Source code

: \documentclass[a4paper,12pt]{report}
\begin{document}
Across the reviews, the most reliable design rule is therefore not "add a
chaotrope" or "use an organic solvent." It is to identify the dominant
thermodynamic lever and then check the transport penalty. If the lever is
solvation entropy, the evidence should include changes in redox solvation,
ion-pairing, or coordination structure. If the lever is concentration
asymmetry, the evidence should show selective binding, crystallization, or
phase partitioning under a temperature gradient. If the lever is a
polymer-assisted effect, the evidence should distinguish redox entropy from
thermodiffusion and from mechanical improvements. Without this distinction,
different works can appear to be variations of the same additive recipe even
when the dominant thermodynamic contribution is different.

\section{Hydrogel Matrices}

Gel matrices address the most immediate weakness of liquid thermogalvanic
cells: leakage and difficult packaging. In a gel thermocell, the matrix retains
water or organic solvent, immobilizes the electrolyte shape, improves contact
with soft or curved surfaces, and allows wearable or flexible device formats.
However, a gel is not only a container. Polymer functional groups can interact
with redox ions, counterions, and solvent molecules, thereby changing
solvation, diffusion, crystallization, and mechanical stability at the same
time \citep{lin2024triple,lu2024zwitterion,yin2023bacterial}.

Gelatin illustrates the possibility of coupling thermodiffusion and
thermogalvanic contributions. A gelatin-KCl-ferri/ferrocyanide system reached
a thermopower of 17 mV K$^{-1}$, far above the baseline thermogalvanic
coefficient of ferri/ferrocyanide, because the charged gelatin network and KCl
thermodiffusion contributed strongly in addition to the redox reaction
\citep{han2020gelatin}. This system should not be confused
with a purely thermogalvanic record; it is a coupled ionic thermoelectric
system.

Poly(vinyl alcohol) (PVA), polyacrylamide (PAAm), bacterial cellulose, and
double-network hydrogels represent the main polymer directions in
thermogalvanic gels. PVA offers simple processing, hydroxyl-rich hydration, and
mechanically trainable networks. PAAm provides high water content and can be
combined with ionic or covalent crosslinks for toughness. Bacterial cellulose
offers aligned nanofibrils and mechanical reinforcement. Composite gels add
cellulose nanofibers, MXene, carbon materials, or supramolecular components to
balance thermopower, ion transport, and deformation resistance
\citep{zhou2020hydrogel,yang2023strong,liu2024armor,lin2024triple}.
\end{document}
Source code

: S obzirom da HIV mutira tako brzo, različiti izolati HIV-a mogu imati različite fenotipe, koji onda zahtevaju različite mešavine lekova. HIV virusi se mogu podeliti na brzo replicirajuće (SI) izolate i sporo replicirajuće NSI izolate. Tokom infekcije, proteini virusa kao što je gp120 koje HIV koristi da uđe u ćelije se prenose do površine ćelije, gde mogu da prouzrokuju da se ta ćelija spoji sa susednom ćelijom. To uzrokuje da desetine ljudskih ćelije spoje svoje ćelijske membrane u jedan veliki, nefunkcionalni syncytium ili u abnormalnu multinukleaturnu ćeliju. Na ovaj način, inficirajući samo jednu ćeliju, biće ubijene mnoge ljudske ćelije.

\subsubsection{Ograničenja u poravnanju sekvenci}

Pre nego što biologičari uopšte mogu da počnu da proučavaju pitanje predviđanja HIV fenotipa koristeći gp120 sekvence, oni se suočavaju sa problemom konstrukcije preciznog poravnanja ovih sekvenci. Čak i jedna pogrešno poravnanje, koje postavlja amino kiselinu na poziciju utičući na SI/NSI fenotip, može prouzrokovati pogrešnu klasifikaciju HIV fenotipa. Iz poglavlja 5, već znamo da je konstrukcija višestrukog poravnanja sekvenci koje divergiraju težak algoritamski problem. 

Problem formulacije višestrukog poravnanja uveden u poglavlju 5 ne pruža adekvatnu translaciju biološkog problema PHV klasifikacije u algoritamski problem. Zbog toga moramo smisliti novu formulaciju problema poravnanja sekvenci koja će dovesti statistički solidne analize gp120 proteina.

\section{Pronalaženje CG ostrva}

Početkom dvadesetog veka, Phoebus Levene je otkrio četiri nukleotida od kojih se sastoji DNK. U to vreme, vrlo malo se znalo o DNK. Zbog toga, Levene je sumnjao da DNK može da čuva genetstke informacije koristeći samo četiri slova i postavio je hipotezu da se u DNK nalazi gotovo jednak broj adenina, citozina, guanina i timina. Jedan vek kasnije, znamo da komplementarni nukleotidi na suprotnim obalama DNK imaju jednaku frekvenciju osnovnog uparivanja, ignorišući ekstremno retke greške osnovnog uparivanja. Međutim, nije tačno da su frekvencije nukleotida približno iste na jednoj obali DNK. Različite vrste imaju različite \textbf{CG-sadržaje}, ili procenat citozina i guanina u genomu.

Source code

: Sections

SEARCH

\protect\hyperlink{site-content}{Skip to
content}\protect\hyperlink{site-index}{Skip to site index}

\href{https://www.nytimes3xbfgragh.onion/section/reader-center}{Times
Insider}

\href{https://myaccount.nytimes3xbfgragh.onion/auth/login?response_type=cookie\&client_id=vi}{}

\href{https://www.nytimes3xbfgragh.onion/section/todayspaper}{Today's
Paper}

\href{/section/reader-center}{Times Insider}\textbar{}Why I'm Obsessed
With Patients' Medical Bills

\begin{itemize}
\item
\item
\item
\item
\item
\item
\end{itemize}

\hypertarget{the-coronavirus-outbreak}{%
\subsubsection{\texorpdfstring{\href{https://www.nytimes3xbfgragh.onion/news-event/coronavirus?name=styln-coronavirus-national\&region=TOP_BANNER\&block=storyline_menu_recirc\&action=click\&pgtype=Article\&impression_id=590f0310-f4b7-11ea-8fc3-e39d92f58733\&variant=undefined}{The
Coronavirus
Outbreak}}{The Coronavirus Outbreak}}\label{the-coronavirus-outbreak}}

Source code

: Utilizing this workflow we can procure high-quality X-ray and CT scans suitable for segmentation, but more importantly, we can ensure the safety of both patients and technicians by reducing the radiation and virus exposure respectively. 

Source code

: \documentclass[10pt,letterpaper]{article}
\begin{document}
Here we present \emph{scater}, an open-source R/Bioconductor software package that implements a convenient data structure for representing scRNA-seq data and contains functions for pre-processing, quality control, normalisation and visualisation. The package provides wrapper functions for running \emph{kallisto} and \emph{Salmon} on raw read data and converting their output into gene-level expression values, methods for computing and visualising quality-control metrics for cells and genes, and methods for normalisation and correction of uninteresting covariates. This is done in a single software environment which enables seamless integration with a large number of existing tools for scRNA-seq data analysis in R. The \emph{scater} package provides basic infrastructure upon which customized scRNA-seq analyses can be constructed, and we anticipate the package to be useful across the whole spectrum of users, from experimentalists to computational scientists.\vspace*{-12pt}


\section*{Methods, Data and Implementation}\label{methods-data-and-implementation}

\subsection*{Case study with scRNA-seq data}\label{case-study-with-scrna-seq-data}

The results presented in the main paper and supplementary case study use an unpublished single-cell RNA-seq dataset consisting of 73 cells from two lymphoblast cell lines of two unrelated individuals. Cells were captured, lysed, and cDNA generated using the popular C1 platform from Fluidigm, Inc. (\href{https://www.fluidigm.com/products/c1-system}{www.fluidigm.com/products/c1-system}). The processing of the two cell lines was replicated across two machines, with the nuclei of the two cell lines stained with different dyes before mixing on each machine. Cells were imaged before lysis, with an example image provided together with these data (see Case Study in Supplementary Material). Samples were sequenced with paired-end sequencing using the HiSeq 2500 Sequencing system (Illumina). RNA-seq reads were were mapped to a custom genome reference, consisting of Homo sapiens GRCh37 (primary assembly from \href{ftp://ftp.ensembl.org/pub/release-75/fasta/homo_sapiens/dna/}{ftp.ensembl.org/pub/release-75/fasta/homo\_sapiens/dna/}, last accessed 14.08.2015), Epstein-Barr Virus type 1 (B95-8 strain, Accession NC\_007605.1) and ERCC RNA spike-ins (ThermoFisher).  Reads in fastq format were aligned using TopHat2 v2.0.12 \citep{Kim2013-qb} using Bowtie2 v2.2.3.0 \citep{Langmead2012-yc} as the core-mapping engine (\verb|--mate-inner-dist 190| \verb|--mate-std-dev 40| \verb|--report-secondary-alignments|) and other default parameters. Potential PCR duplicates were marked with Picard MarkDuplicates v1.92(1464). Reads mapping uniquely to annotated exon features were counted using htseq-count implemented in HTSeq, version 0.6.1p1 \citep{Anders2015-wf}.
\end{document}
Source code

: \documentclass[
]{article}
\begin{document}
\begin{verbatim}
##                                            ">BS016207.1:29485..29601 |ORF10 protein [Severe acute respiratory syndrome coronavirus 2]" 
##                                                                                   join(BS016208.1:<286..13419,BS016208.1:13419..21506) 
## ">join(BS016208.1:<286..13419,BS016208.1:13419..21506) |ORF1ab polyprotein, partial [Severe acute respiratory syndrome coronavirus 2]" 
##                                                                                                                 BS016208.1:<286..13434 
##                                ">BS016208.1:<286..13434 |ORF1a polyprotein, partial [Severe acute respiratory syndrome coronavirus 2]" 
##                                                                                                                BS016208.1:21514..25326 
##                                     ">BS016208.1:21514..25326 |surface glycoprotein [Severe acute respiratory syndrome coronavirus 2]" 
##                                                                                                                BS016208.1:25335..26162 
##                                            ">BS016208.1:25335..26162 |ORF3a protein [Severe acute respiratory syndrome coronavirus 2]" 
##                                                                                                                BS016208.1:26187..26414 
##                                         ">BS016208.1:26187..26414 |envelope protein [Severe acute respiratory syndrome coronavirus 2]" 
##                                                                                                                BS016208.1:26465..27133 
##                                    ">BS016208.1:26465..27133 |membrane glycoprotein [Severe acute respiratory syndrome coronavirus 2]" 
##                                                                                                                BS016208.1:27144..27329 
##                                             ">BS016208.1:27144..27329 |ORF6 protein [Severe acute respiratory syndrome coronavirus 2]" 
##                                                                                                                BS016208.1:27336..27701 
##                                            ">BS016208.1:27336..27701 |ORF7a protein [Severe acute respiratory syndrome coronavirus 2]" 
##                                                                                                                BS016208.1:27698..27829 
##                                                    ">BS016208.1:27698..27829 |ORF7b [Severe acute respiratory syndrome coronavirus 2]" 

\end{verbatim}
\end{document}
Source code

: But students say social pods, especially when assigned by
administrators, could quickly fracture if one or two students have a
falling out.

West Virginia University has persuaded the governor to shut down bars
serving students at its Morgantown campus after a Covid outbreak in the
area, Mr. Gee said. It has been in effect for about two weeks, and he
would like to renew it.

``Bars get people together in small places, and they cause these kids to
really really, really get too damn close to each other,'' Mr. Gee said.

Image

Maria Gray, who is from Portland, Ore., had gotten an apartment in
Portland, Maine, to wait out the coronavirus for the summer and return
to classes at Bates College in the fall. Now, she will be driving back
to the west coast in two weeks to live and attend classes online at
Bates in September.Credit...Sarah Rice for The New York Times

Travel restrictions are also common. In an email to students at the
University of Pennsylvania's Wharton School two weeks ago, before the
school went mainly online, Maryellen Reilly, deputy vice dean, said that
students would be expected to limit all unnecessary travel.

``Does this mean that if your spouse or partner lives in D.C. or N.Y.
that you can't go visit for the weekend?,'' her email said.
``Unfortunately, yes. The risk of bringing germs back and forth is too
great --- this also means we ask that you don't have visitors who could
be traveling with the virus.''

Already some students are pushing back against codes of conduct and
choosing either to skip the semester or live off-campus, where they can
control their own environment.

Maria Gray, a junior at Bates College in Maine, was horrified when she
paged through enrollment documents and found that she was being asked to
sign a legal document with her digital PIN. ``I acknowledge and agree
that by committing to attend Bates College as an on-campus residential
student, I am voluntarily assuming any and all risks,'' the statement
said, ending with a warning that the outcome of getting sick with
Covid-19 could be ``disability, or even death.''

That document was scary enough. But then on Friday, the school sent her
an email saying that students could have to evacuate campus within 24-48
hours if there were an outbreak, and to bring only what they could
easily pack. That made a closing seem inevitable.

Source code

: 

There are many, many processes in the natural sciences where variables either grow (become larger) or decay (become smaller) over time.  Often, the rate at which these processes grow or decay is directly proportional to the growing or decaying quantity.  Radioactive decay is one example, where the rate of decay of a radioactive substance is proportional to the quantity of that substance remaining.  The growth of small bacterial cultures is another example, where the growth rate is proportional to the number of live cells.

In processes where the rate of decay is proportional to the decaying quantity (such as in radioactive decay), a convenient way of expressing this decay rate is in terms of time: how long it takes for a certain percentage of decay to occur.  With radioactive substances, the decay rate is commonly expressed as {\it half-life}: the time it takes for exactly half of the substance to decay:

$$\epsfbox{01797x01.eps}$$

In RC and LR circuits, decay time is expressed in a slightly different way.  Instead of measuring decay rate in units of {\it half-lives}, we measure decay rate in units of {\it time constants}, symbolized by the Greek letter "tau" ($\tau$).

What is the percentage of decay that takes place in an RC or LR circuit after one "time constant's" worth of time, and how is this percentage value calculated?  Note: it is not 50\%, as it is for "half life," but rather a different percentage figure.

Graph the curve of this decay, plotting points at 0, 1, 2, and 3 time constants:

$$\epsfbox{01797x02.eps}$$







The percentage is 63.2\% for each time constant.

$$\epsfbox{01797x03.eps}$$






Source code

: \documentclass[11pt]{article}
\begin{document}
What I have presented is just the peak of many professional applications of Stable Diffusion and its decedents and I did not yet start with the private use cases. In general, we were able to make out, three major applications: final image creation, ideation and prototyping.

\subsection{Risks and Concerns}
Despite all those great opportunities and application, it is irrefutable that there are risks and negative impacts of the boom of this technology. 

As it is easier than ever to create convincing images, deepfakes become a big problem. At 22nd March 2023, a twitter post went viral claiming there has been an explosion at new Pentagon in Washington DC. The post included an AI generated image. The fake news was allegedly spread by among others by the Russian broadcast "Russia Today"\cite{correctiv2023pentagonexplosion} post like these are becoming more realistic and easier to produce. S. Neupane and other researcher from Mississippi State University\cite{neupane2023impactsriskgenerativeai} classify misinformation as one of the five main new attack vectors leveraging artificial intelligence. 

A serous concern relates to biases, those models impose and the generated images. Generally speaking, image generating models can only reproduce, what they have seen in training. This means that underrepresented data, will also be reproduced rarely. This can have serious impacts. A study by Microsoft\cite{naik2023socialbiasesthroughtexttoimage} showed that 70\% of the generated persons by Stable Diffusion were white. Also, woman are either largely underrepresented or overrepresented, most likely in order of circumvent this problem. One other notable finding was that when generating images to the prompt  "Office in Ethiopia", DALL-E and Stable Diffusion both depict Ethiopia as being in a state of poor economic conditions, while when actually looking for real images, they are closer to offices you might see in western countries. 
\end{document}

────

» TASK PROMPT: Could you set down, word for word, only the lines above from the line with "would like to renew it." to the line with "students would be", including both?

» SOLUTION TO THIS PROBLEM:
would like to renew it.

``Bars get people together in small places, and they cause these kids to
really really, really get too damn close to each other,'' Mr. Gee said.

Image

Maria Gray, who is from Portland, Ore., had gotten an apartment in
Portland, Maine, to wait out the coronavirus for the summer and return
to classes at Bates College in the fall. Now, she will be driving back
to the west coast in two weeks to live and attend classes online at
Bates in September.Credit...Sarah Rice for The New York Times

Travel restrictions are also common. In an email to students at the
University of Pennsylvania's Wharton School two weeks ago, before the
school went mainly online, Maryellen Reilly, deputy vice dean, said that
students would be expected to limit all unnecessary travel.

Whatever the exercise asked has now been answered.